Benim gibi yaşınız 80’i bulduysa, yapmayı düşündüğünüz işleri ertelemeyin.
Sağlığınız yerinde ise, hatta gözünüz az görse, kulağınız az duysa, ayaklarınız
ağrısa da, her gün uygulayacak bir programınız olsun. Sosyal ve arkadaş canlı olmanın ömrü uzattığı deneysel olarak ispatlanmış. Arkadaşlarınızı, akrabalarınızı arayın. Mail atarak değil. Telefonla veya onlara uğrayarak...
Eski arkadaşlarla beraber olmaktan herkes hoşlanır.
Çağrılmayı beklemeyin. Siz arayın. Her gün yeni bir şey öğrenin.
Düşünün, kitap okuyun, fikir üretin ve paylaşın. Seyahat edin. Eski yerlere yeni gözlerle bakın. Müzik dinleyin. Klasik Türk müziği ve klasik batı müziği hiç farketmez. Kızgın ve ters olmayın. Ülkemizde yeteri kadar kızgın ve ters insan var zaten. Ailenize, çocuklarınıza, İnsanlığa, çevrenize, dostlarınıza bir şeyler vermeye çalışın. Facebook ' tan mesaj atmak yerine bir telefonla hatırlarını sorun.
Olmakta olan kötülüklere ya sizin ya da başkalarının yanlış davranışı sebep olur.
Bu kader değildir ama başlangıç ve varacağımız noktalar belirlenmiştir.
Ama bu noktalar arasını nasıl yaşayacağımız bizim elimizdedir.

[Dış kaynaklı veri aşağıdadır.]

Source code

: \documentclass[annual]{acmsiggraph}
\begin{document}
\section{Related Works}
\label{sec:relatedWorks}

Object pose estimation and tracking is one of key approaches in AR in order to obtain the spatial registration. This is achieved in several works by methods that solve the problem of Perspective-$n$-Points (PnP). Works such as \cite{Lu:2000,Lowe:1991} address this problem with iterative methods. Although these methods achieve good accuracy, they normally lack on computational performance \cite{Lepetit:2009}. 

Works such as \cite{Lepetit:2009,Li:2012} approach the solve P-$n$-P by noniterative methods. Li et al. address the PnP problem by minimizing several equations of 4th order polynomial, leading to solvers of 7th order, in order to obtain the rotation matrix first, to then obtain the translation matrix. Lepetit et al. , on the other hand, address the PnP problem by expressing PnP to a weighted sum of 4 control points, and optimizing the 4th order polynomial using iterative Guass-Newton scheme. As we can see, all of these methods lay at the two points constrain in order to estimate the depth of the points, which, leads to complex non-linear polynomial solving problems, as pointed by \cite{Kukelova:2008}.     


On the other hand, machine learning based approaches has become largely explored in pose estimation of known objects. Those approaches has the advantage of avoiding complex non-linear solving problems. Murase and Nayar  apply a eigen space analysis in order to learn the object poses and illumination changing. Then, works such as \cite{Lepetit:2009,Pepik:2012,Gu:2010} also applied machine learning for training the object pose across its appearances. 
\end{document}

Yanlış yaparsak sonuçlarına katlanırız. Son olarak ne yapacaksanız bugün yapın.
Yarının hiçbirimiz için garantisi yok.
Bunları sizler de biliyorsunuz ama bir hatırlatayım dedim. Kalın sağlıcakla.
*
Udi Hasan çok sevdiğim Isfahan makamındaki şarkısıyla bizlere sesleniyor gibidir.
Sen de mi hâlâ esiri zülfiyar olmaktasın?
Uslan ey dil uslan artık, ihtiyar olmaktasın,
Bilmiyorsun kendini zar-ü nizâr olmaktasın,
Uslan ey dil uslan artık ihtiyar olmaktasın…
*
Adnan Ersan’ın “Mezar Taşı Esprileri” adlı kitabı başucumdan eksik olmaz ve beni çok güldürür. Müzik kadar gülmek de ruhun gıdasıdır.
1--- Sonunda ölüm var ölüm, ölün de görün.
Dua etmeden geçerseniz ölümü görün.
2--- Lütfen, arkamdan kapıyı kapatın ve dünyanın ışıklarını söndürün.
3--- Kim demiş kırmızı ışıkta geçilmez diye? Rahmetli geçerdi.
4--- Ölüm kalıtsaldır. Rahmetli de annesi ve babası gibi öldü.
5--- Kendine ait bir toprağı olsun isterdi, sonunda muradına erdi.
6--- Doktoru hava değişimini tavsiye etmişti, o dünyasını değiştirdi.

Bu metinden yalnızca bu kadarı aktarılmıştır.